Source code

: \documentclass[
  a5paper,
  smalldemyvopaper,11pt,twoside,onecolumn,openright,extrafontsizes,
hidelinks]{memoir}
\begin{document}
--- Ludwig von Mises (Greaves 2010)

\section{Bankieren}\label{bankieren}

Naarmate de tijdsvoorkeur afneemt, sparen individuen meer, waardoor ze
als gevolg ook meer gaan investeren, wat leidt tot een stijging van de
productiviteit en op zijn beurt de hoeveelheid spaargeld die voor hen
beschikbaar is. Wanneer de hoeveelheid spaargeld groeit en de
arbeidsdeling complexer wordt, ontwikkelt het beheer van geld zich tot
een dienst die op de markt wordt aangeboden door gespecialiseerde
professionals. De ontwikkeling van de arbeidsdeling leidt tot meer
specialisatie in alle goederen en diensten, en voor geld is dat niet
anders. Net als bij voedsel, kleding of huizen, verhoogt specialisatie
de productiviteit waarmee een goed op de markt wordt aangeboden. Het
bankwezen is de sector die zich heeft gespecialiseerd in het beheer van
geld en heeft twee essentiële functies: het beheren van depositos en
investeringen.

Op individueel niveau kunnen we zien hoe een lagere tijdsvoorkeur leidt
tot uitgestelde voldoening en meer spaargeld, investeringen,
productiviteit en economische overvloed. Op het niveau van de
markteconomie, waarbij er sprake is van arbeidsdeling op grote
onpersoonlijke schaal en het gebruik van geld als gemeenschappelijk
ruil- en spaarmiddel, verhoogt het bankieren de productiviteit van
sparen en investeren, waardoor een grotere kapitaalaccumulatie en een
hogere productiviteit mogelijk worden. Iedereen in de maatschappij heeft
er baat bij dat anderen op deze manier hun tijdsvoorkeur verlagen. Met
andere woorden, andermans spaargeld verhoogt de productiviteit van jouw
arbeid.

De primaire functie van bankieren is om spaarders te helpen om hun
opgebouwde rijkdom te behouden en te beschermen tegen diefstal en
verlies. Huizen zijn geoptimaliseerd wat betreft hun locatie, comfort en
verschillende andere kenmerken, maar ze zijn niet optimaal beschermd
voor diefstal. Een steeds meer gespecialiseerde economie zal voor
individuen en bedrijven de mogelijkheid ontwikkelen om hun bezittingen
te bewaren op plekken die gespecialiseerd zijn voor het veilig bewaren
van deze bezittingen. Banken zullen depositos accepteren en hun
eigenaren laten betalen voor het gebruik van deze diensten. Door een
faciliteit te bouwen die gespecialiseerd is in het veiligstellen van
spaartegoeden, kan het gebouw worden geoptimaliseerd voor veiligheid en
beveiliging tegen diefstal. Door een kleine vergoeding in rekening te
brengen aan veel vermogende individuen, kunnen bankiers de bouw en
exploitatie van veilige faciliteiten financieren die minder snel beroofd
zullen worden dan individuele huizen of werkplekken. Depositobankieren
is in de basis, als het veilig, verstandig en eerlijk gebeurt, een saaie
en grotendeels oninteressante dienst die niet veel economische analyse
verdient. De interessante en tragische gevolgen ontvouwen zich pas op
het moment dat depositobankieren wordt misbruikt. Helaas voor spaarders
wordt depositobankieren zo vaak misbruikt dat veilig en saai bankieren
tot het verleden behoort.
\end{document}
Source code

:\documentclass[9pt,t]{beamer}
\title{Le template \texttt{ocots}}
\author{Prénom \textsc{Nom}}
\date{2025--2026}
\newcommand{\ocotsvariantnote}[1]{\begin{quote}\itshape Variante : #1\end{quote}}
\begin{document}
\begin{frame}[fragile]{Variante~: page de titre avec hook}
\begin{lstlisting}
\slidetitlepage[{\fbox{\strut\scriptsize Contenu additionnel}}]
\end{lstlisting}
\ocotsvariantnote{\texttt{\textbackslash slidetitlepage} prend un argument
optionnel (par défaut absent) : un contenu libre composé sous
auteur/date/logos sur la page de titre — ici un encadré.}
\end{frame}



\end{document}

What the task asks
From the records above, copy only the lines starting with the line that holds "arbeidsdeling complexer wordt, ontwikkelt" and going on through the line that holds "investeringen.", exactly as written.

Response box
arbeidsdeling complexer wordt, ontwikkelt het beheer van geld zich tot
een dienst die op de markt wordt aangeboden door gespecialiseerde
professionals. De ontwikkeling van de arbeidsdeling leidt tot meer
specialisatie in alle goederen en diensten, en voor geld is dat niet
anders. Net als bij voedsel, kleding of huizen, verhoogt specialisatie
de productiviteit waarmee een goed op de markt wordt aangeboden. Het
bankwezen is de sector die zich heeft gespecialiseerd in het beheer van
geld en heeft twee essentiële functies: het beheren van depositos en
investeringen.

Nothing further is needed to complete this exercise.